10 Uses for Halloween Makeup

This is what happens when you walk into a spider web.

I’m here about the job for Spider Queen. What do you mean it’s already filled?

Ever notice how those Halloween makeup kits give you enough makeup for the entire cast of Cats the musical? You are only going to use it for one night. So here are some post-Halloween makeup uses:

1. Rob a bank – Who doesn’t need extra holiday cash? And why do we have super villain teams who spend more time on their coordinated makeup than planning the robbery? Either way, you won’t have to tell Timmy he doesn’t get Christmas presents because you spent it all on Halloween candy this year.

2. Smear on face and take revenge – Every person who is out for revenge always seems to smear stuff on their face. Rumpelstiltskin smeared black claw marks. Rambo caked stuff on his face. Braveheart is a blue-faced killing machine. If you are going to go on some epic revenge quest, don’t forget the face paint.

3. Teach class – All you teacher’s out there who are bored, you have options that don’t involve cooking Meth. You can paint your face and take on a wacky personality. If the students reject the ploy, then pull out a gun and start acting really disturbed. That will get their attention and a learning student is one who is paying attention.

4. Wear black face – I know this is completely racist and offensive. But what if you really were black underneath the black face? That will get them thinking! Because obscure performance art always gets people thinking.

5. Wicked Witch of Savings and Loans – Let’s face it. Bankers really can’t have any fun. People take money way too seriously. What if you cackled loudly like a witch every time you denied a loan? That would add some spice to the workplace.

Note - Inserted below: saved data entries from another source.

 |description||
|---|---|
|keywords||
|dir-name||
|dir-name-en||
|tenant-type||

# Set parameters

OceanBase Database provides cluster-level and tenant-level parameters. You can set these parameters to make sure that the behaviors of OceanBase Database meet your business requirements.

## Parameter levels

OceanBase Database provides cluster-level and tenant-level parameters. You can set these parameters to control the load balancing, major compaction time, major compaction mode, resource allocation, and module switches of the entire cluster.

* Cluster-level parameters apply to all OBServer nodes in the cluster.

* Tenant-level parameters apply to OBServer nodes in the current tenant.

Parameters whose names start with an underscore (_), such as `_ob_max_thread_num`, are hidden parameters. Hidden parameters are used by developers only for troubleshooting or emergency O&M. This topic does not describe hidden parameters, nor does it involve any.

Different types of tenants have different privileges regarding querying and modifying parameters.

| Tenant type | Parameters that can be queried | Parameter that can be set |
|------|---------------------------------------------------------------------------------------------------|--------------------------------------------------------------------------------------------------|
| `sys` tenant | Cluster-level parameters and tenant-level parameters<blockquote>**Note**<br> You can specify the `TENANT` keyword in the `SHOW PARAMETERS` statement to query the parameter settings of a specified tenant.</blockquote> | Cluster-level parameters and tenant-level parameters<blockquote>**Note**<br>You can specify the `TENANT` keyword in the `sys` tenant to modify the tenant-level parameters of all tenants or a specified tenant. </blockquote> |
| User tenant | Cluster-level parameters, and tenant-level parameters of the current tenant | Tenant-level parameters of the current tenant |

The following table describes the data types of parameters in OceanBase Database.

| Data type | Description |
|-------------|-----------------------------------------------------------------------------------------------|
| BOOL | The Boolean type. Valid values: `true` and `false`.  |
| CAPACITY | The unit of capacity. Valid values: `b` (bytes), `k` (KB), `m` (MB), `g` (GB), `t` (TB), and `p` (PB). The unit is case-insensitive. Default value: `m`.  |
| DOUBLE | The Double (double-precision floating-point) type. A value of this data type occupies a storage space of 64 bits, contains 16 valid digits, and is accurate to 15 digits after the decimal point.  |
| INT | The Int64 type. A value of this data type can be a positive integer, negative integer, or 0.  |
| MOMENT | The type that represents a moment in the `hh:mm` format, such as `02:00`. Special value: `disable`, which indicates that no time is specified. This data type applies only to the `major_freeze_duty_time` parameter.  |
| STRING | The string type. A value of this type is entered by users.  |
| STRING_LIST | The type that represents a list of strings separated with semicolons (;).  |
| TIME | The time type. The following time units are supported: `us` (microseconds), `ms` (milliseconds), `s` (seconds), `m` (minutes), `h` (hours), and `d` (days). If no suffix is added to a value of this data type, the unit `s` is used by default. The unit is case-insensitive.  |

6. Data from Star Trek – Everyone will completely understand why you are socially awkward and lonely when you are dressed like Data. Most androids have trouble fitting into society norms, especially at Taco Bell. When you twitch your head and ask if the Baja Blast will cause problems with your circuitry, the clerk will totally know what you are going through because who hasn’t wanted to be an android traveling on a star ship in the distant future?

7. Tourist Information Guy – Who needs Siri or Google when Tourist Information Guy is on the job? Looking for a place to eat? Tourist Information Guy will save the day. Wondering when the museum will close? Tourist Information Guy has brochures! Smuggling a balloon of heroin in your butt? Tourist Information Guy isn’t really comfortable with this.

8. Hospital Creepy Guy – Walk around as the Grimm Reaper and point to random patients. Throw in a deep guttural “you!” for good measure. Insist you are only doing it to help patients come to terms with their own mortality. When they tell you the patient only had a skinned knee, tell them you never know when something will become infected.

9. Bowling Alley Goth – True Story: I was playing a Goth kid with face paint during a stage play. The cast decided to go bowling. The only bowling alley that was opened late night was the musty, old, wood-paneled, redneck singles club where a gun rack in the pickup would be a requirement for membership. I forgot to wash the makeup off and arrived about 15 minutes before the rest of the cast did.

10. Cultist Prankster – Join a cult. Then during the ritual sacrifice make farting noises. Insist to fellow cult members you are more of a self sexual abuser. Make punching and crying noises at night. Replace all doctrine documents with copies of The Secret. Tip off the FBI and plan a stand-off at Chuck E. Cheese.